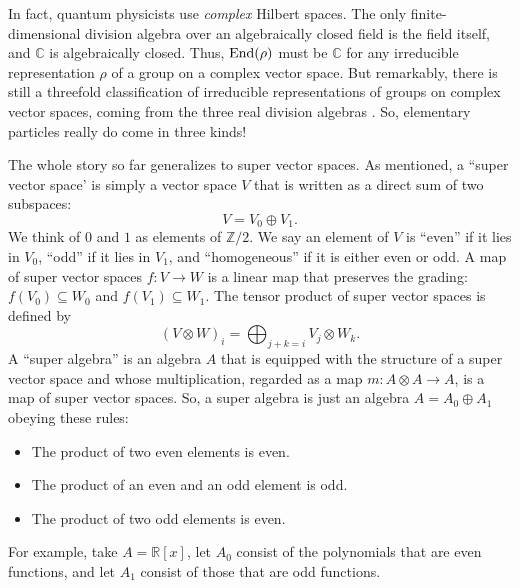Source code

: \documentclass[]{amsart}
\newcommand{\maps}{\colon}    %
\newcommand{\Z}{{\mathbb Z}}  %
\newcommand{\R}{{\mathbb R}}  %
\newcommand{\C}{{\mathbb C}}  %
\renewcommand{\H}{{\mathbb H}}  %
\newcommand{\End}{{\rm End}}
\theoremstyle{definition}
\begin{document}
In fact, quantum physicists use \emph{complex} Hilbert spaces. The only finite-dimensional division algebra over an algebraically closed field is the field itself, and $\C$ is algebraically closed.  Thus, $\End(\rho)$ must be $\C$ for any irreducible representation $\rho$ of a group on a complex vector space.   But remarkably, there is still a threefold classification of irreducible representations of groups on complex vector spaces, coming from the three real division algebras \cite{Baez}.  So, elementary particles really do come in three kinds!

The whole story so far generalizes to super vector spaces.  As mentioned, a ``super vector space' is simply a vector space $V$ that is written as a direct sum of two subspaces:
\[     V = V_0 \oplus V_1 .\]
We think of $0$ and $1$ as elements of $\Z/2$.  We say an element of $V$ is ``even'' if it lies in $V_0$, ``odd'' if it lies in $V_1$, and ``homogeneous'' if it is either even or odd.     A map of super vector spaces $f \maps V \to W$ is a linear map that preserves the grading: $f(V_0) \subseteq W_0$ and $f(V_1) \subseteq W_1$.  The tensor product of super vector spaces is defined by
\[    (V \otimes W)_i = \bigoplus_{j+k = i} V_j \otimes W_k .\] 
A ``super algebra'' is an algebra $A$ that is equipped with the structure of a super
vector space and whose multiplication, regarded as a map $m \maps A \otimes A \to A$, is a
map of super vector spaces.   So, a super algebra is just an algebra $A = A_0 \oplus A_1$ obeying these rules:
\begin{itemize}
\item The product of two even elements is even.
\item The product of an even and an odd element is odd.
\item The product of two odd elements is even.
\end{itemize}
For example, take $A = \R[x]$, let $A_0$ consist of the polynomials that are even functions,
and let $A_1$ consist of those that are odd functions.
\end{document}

• Exercise description
Could you output the entire listing verbatim while omitting its pictures?

• Answer to the exercise
Source code

: \documentclass[]{amsart}
\newcommand{\maps}{\colon}    %
\newcommand{\Z}{{\mathbb Z}}  %
\newcommand{\R}{{\mathbb R}}  %
\newcommand{\C}{{\mathbb C}}  %
\renewcommand{\H}{{\mathbb H}}  %
\newcommand{\End}{{\rm End}}
\theoremstyle{definition}
\begin{document}
In fact, quantum physicists use \emph{complex} Hilbert spaces. The only finite-dimensional division algebra over an algebraically closed field is the field itself, and $\C$ is algebraically closed.  Thus, $\End(\rho)$ must be $\C$ for any irreducible representation $\rho$ of a group on a complex vector space.   But remarkably, there is still a threefold classification of irreducible representations of groups on complex vector spaces, coming from the three real division algebras \cite{Baez}.  So, elementary particles really do come in three kinds!

The whole story so far generalizes to super vector spaces.  As mentioned, a ``super vector space' is simply a vector space $V$ that is written as a direct sum of two subspaces:
\[     V = V_0 \oplus V_1 .\]
We think of $0$ and $1$ as elements of $\Z/2$.  We say an element of $V$ is ``even'' if it lies in $V_0$, ``odd'' if it lies in $V_1$, and ``homogeneous'' if it is either even or odd.     A map of super vector spaces $f \maps V \to W$ is a linear map that preserves the grading: $f(V_0) \subseteq W_0$ and $f(V_1) \subseteq W_1$.  The tensor product of super vector spaces is defined by
\[    (V \otimes W)_i = \bigoplus_{j+k = i} V_j \otimes W_k .\] 
A ``super algebra'' is an algebra $A$ that is equipped with the structure of a super
vector space and whose multiplication, regarded as a map $m \maps A \otimes A \to A$, is a
map of super vector spaces.   So, a super algebra is just an algebra $A = A_0 \oplus A_1$ obeying these rules:
\begin{itemize}
\item The product of two even elements is even.
\item The product of an even and an odd element is odd.
\item The product of two odd elements is even.
\end{itemize}
For example, take $A = \R[x]$, let $A_0$ consist of the polynomials that are even functions,
and let $A_1$ consist of those that are odd functions.
\end{document}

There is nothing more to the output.